Cha Wa is a Grammy-nominated Mardi Gras Indian funk band based out of New Orleans, Louisiana. The name Cha Wa is a slang phrase used by Mardi Gras Indian tribes, meaning "we're comin' for ya" or "here we come." Frontman Honey Bannister is known for dressing in traditional Mardi Gras Indian clothing during performances, including intricately designed headdresses.

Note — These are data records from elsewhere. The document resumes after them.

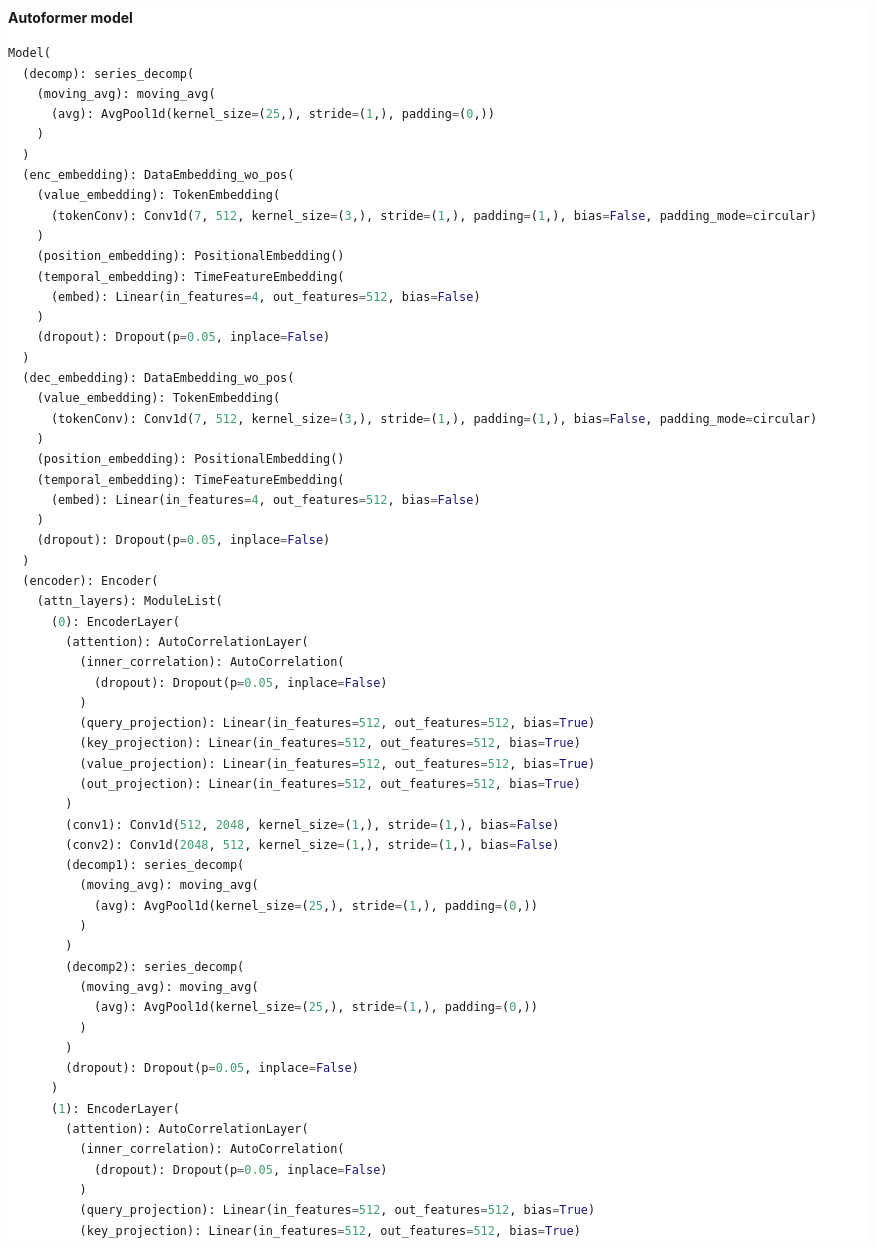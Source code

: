 **Autoformer model**

```python
Model(
  (decomp): series_decomp(
    (moving_avg): moving_avg(
      (avg): AvgPool1d(kernel_size=(25,), stride=(1,), padding=(0,))
    )
  )
  (enc_embedding): DataEmbedding_wo_pos(
    (value_embedding): TokenEmbedding(
      (tokenConv): Conv1d(7, 512, kernel_size=(3,), stride=(1,), padding=(1,), bias=False, padding_mode=circular)
    )
    (position_embedding): PositionalEmbedding()
    (temporal_embedding): TimeFeatureEmbedding(
      (embed): Linear(in_features=4, out_features=512, bias=False)
    )
    (dropout): Dropout(p=0.05, inplace=False)
  )
  (dec_embedding): DataEmbedding_wo_pos(
    (value_embedding): TokenEmbedding(
      (tokenConv): Conv1d(7, 512, kernel_size=(3,), stride=(1,), padding=(1,), bias=False, padding_mode=circular)
    )
    (position_embedding): PositionalEmbedding()
    (temporal_embedding): TimeFeatureEmbedding(
      (embed): Linear(in_features=4, out_features=512, bias=False)
    )
    (dropout): Dropout(p=0.05, inplace=False)
  )
  (encoder): Encoder(
    (attn_layers): ModuleList(
      (0): EncoderLayer(
        (attention): AutoCorrelationLayer(
          (inner_correlation): AutoCorrelation(
            (dropout): Dropout(p=0.05, inplace=False)
          )
          (query_projection): Linear(in_features=512, out_features=512, bias=True)
          (key_projection): Linear(in_features=512, out_features=512, bias=True)
          (value_projection): Linear(in_features=512, out_features=512, bias=True)
          (out_projection): Linear(in_features=512, out_features=512, bias=True)
        )
        (conv1): Conv1d(512, 2048, kernel_size=(1,), stride=(1,), bias=False)
        (conv2): Conv1d(2048, 512, kernel_size=(1,), stride=(1,), bias=False)
        (decomp1): series_decomp(
          (moving_avg): moving_avg(
            (avg): AvgPool1d(kernel_size=(25,), stride=(1,), padding=(0,))
          )
        )
        (decomp2): series_decomp(
          (moving_avg): moving_avg(
            (avg): AvgPool1d(kernel_size=(25,), stride=(1,), padding=(0,))
          )
        )
        (dropout): Dropout(p=0.05, inplace=False)
      )
      (1): EncoderLayer(
        (attention): AutoCorrelationLayer(
          (inner_correlation): AutoCorrelation(
            (dropout): Dropout(p=0.05, inplace=False)
          )
          (query_projection): Linear(in_features=512, out_features=512, bias=True)
          (key_projection): Linear(in_features=512, out_features=512, bias=True)
```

Cha Wa has released four albums, Funk n Feathers in 2016, Spyboy in 2018, My People in 2021, and Rise Up in 2025. In 2018, Spyboy received critical acclaim and was nominated for a Grammy Award in the Best Regional Roots Music Album category, and My People received a nomination in the same category in 2021. Cha Wa was nominated in several categories at the 2019 OffBeat Best of the Beat Awards, and in 2021, the band took home an awardfor Best Music Video at Offbeat's Best of the Beat Awards for Visible Means of Support (No Justice, No Peace Remix), filmed by Jonathan Isaac Jackson.

==About==
Cha Wa was formed in 2014 by bandleader and drummer, Joe Gelini. Gelini first heard of Mardi Gras Indians while he was attending the Berklee School of Music in Boston. During his time in Boston, he went to see a performance by Idris Muhammad, a New Orleans-born jazz drummer. Muhammed was performing in traditional Mardi Gras style, which piqued Gelini's interest. Muhammed later gave Gelini a lesson in Mardi Gras style which pushed Gelini to move to New Orleans after graduation.

Gelini quickly became involved with the Mardi Gras Indian community in New Orleans. He began attending practice rehearsals for Mardi Gras marches. It was at these practices that he met Monk Boudreaux, the grandfather and father (respectively) of J'wan and Joseph Boudreaux Jr., Cha Wa's future frontmen. Monk Boudreaux is also known as Big Chief of the Golden Eagles and one of the most widely known Mardi Gras Indian singers. Gelini's practices alongside Monk Boudreaux quickly turned into performances with him.

Gelini met Monk's grandson J'Wan Boudreaux while Boudreaux was still attending high school. Soon after, J'wan joined Cha Wa's lineup as the lead vocalist and frontman. Boudreaux is the Spyboy of his Mardi Gras Indian tribe, a respected position that entails warning the Chief of approaching rival tribes during parade processions. The band aptly named their second album Spyboy.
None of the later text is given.